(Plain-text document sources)
##############################

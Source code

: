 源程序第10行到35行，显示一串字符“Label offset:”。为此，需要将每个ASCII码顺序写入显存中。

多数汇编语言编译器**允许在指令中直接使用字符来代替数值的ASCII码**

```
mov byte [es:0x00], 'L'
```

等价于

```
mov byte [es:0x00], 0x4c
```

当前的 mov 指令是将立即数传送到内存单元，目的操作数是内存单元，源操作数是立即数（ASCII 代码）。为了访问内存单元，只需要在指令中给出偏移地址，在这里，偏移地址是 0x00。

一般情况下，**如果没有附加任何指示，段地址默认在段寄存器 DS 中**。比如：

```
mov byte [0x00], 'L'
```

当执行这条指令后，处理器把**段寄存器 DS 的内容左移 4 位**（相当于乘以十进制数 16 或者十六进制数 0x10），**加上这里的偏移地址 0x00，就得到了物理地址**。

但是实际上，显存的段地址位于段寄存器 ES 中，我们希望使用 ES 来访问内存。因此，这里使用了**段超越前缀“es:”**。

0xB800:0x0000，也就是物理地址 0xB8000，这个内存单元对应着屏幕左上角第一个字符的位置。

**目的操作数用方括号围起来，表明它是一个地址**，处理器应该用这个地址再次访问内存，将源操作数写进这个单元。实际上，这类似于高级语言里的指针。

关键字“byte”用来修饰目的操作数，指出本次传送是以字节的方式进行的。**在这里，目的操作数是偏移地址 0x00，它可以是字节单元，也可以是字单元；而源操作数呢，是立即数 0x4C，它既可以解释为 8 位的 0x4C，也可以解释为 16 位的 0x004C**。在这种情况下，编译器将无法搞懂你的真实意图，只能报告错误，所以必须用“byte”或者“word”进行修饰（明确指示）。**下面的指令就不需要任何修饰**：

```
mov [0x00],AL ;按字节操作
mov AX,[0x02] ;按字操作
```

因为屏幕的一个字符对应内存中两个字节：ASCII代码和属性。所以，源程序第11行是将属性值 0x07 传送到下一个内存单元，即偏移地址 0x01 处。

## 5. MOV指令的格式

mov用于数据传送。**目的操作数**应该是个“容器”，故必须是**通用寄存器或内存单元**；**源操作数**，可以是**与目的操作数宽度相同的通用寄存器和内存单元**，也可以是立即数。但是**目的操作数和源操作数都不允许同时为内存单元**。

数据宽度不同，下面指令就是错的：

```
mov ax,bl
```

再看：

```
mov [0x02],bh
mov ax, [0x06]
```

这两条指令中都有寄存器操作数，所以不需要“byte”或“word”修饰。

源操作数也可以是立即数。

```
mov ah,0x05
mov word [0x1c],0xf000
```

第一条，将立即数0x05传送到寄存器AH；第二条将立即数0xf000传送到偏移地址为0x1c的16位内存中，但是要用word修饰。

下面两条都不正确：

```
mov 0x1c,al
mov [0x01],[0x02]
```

##############################

### WHAT THE TASK REQUIRES
All of the data must be set down again exactly.

### YOUR RESPONSE
Source code

: 源程序第10行到35行，显示一串字符“Label offset:”。为此，需要将每个ASCII码顺序写入显存中。

多数汇编语言编译器**允许在指令中直接使用字符来代替数值的ASCII码**

```
mov byte [es:0x00], 'L'
```

等价于

```
mov byte [es:0x00], 0x4c
```

当前的 mov 指令是将立即数传送到内存单元，目的操作数是内存单元，源操作数是立即数（ASCII 代码）。为了访问内存单元，只需要在指令中给出偏移地址，在这里，偏移地址是 0x00。

一般情况下，**如果没有附加任何指示，段地址默认在段寄存器 DS 中**。比如：

```
mov byte [0x00], 'L'
```

当执行这条指令后，处理器把**段寄存器 DS 的内容左移 4 位**（相当于乘以十进制数 16 或者十六进制数 0x10），**加上这里的偏移地址 0x00，就得到了物理地址**。

但是实际上，显存的段地址位于段寄存器 ES 中，我们希望使用 ES 来访问内存。因此，这里使用了**段超越前缀“es:”**。

0xB800:0x0000，也就是物理地址 0xB8000，这个内存单元对应着屏幕左上角第一个字符的位置。

**目的操作数用方括号围起来，表明它是一个地址**，处理器应该用这个地址再次访问内存，将源操作数写进这个单元。实际上，这类似于高级语言里的指针。

关键字“byte”用来修饰目的操作数，指出本次传送是以字节的方式进行的。**在这里，目的操作数是偏移地址 0x00，它可以是字节单元，也可以是字单元；而源操作数呢，是立即数 0x4C，它既可以解释为 8 位的 0x4C，也可以解释为 16 位的 0x004C**。在这种情况下，编译器将无法搞懂你的真实意图，只能报告错误，所以必须用“byte”或者“word”进行修饰（明确指示）。**下面的指令就不需要任何修饰**：

```
mov [0x00],AL ;按字节操作
mov AX,[0x02] ;按字操作
```

因为屏幕的一个字符对应内存中两个字节：ASCII代码和属性。所以，源程序第11行是将属性值 0x07 传送到下一个内存单元，即偏移地址 0x01 处。

## 5. MOV指令的格式

mov用于数据传送。**目的操作数**应该是个“容器”，故必须是**通用寄存器或内存单元**；**源操作数**，可以是**与目的操作数宽度相同的通用寄存器和内存单元**，也可以是立即数。但是**目的操作数和源操作数都不允许同时为内存单元**。

数据宽度不同，下面指令就是错的：

```
mov ax,bl
```

再看：

```
mov [0x02],bh
mov ax, [0x06]
```

这两条指令中都有寄存器操作数，所以不需要“byte”或“word”修饰。

源操作数也可以是立即数。

```
mov ah,0x05
mov word [0x1c],0xf000
```

第一条，将立即数0x05传送到寄存器AH；第二条将立即数0xf000传送到偏移地址为0x1c的16位内存中，但是要用word修饰。

下面两条都不正确：

```
mov 0x1c,al
mov [0x01],[0x02]
```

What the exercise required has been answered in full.